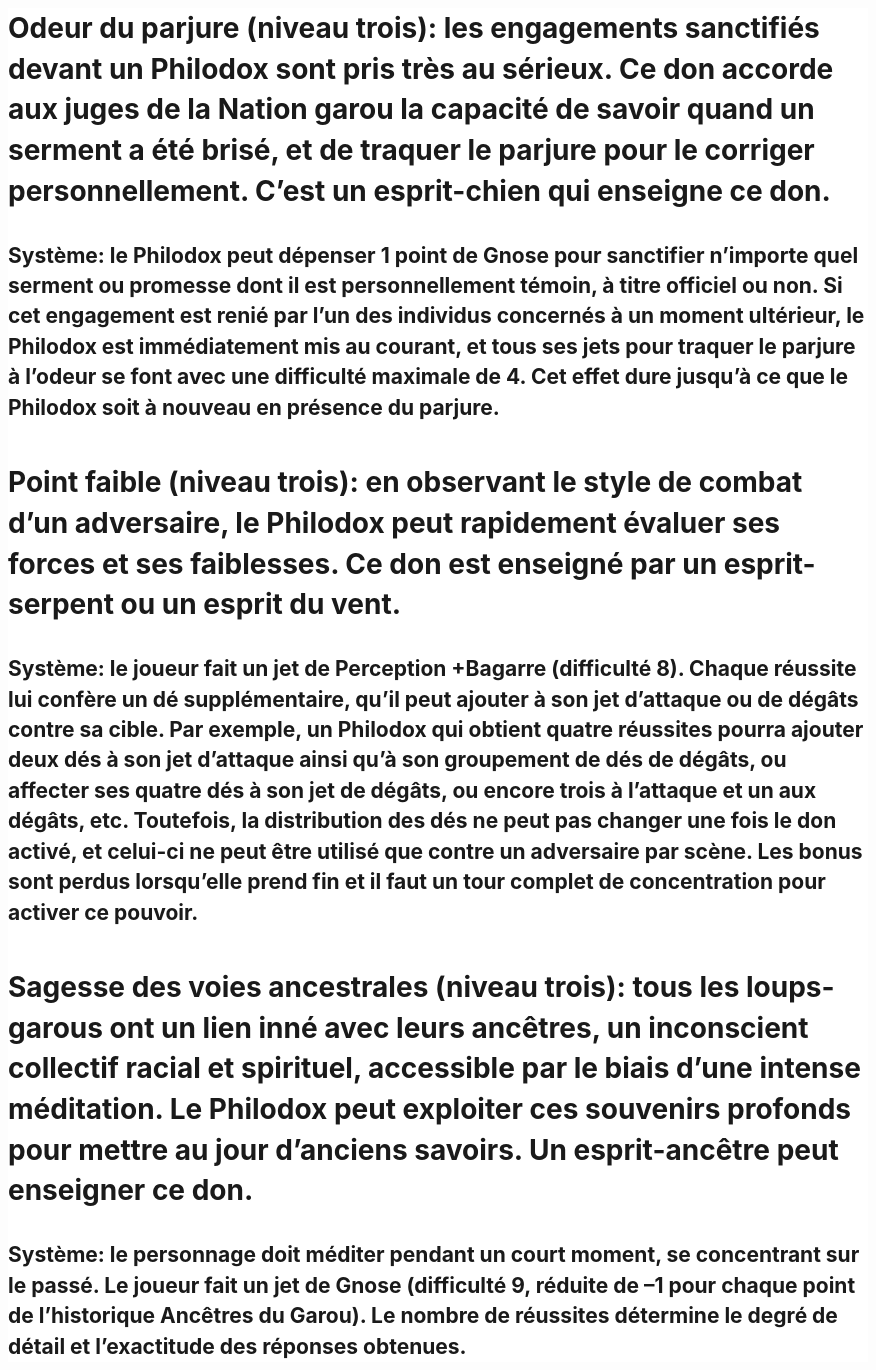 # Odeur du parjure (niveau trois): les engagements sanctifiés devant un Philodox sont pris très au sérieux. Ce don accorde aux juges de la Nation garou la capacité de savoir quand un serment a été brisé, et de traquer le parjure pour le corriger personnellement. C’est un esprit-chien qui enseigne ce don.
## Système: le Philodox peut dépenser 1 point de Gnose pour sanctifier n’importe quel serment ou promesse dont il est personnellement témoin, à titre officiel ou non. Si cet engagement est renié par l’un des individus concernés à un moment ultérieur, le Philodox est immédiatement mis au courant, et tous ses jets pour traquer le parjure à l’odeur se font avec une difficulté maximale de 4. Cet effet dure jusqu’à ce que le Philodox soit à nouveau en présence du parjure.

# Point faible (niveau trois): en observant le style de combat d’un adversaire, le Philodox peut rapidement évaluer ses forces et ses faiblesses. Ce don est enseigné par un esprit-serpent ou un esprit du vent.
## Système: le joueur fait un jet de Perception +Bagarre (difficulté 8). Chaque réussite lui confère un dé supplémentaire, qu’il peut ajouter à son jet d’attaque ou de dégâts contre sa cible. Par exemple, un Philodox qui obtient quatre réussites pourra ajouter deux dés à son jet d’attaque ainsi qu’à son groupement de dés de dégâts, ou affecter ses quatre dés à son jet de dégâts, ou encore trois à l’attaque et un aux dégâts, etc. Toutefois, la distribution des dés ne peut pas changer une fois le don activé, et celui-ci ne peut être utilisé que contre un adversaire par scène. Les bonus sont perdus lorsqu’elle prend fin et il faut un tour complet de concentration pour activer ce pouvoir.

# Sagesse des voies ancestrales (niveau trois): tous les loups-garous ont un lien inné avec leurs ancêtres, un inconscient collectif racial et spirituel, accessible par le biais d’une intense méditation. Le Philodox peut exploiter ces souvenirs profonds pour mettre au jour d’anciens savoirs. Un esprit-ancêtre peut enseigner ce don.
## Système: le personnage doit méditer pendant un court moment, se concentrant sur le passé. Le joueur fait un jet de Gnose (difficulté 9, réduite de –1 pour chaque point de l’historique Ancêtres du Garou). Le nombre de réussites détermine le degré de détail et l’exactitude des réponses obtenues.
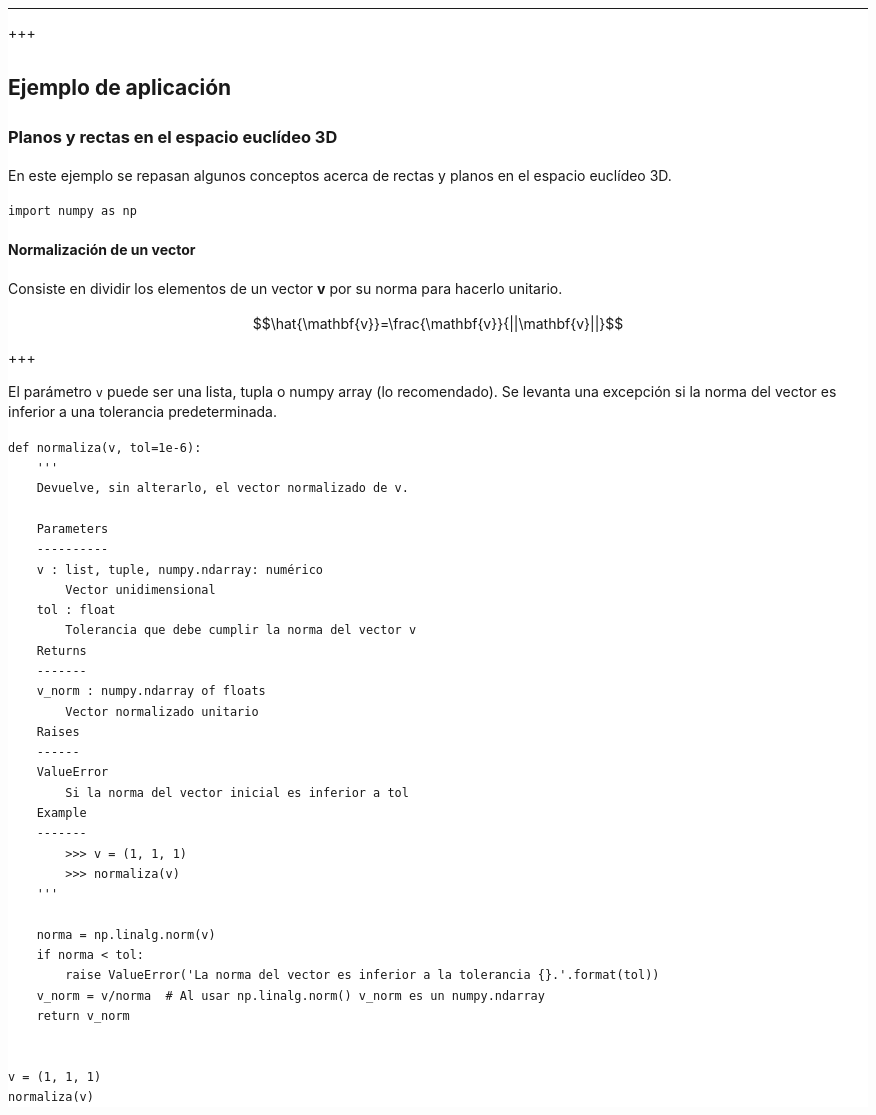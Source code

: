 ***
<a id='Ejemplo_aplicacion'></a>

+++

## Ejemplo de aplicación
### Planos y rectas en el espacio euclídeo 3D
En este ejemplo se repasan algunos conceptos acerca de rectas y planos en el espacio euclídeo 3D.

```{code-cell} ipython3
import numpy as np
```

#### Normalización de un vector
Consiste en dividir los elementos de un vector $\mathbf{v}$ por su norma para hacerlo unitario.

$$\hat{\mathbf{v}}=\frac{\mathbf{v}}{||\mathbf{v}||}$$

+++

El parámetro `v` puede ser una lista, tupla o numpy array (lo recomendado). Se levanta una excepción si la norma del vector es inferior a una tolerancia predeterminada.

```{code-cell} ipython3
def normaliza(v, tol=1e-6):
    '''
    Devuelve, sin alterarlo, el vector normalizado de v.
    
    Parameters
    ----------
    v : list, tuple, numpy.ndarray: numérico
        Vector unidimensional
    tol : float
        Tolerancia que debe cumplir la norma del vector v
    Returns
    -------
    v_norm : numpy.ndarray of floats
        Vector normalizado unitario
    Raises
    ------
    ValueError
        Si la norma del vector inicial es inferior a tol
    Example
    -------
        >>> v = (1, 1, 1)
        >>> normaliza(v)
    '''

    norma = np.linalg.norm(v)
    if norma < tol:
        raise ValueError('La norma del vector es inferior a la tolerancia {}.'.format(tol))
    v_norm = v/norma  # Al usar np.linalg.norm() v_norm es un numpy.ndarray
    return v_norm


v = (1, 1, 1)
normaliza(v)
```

▶ Work task:
Return every entry word for word, leaving the pictures out.

▶ Solution:
 # Odeur du parjure (niveau trois): les engagements sanctifiés devant un Philodox sont pris très au sérieux. Ce don accorde aux juges de la Nation garou la capacité de savoir quand un serment a été brisé, et de traquer le parjure pour le corriger personnellement. C’est un esprit-chien qui enseigne ce don.
## Système: le Philodox peut dépenser 1 point de Gnose pour sanctifier n’importe quel serment ou promesse dont il est personnellement témoin, à titre officiel ou non. Si cet engagement est renié par l’un des individus concernés à un moment ultérieur, le Philodox est immédiatement mis au courant, et tous ses jets pour traquer le parjure à l’odeur se font avec une difficulté maximale de 4. Cet effet dure jusqu’à ce que le Philodox soit à nouveau en présence du parjure.

# Point faible (niveau trois): en observant le style de combat d’un adversaire, le Philodox peut rapidement évaluer ses forces et ses faiblesses. Ce don est enseigné par un esprit-serpent ou un esprit du vent.
## Système: le joueur fait un jet de Perception +Bagarre (difficulté 8). Chaque réussite lui confère un dé supplémentaire, qu’il peut ajouter à son jet d’attaque ou de dégâts contre sa cible. Par exemple, un Philodox qui obtient quatre réussites pourra ajouter deux dés à son jet d’attaque ainsi qu’à son groupement de dés de dégâts, ou affecter ses quatre dés à son jet de dégâts, ou encore trois à l’attaque et un aux dégâts, etc. Toutefois, la distribution des dés ne peut pas changer une fois le don activé, et celui-ci ne peut être utilisé que contre un adversaire par scène. Les bonus sont perdus lorsqu’elle prend fin et il faut un tour complet de concentration pour activer ce pouvoir.

# Sagesse des voies ancestrales (niveau trois): tous les loups-garous ont un lien inné avec leurs ancêtres, un inconscient collectif racial et spirituel, accessible par le biais d’une intense méditation. Le Philodox peut exploiter ces souvenirs profonds pour mettre au jour d’anciens savoirs. Un esprit-ancêtre peut enseigner ce don.
## Système: le personnage doit méditer pendant un court moment, se concentrant sur le passé. Le joueur fait un jet de Gnose (difficulté 9, réduite de –1 pour chaque point de l’historique Ancêtres du Garou). Le nombre de réussites détermine le degré de détail et l’exactitude des réponses obtenues.
Source code

: ***
<a id='Ejemplo_aplicacion'></a>

+++

## Ejemplo de aplicación
### Planos y rectas en el espacio euclídeo 3D
En este ejemplo se repasan algunos conceptos acerca de rectas y planos en el espacio euclídeo 3D.

```{code-cell} ipython3
import numpy as np
```

#### Normalización de un vector
Consiste en dividir los elementos de un vector $\mathbf{v}$ por su norma para hacerlo unitario.

$$\hat{\mathbf{v}}=\frac{\mathbf{v}}{||\mathbf{v}||}$$

+++

El parámetro `v` puede ser una lista, tupla o numpy array (lo recomendado). Se levanta una excepción si la norma del vector es inferior a una tolerancia predeterminada.

```{code-cell} ipython3
def normaliza(v, tol=1e-6):
    '''
    Devuelve, sin alterarlo, el vector normalizado de v.
    
    Parameters
    ----------
    v : list, tuple, numpy.ndarray: numérico
        Vector unidimensional
    tol : float
        Tolerancia que debe cumplir la norma del vector v
    Returns
    -------
    v_norm : numpy.ndarray of floats
        Vector normalizado unitario
    Raises
    ------
    ValueError
        Si la norma del vector inicial es inferior a tol
    Example
    -------
        >>> v = (1, 1, 1)
        >>> normaliza(v)
    '''

    norma = np.linalg.norm(v)
    if norma < tol:
        raise ValueError('La norma del vector es inferior a la tolerancia {}.'.format(tol))
    v_norm = v/norma  # Al usar np.linalg.norm() v_norm es un numpy.ndarray
    return v_norm


v = (1, 1, 1)
normaliza(v)
```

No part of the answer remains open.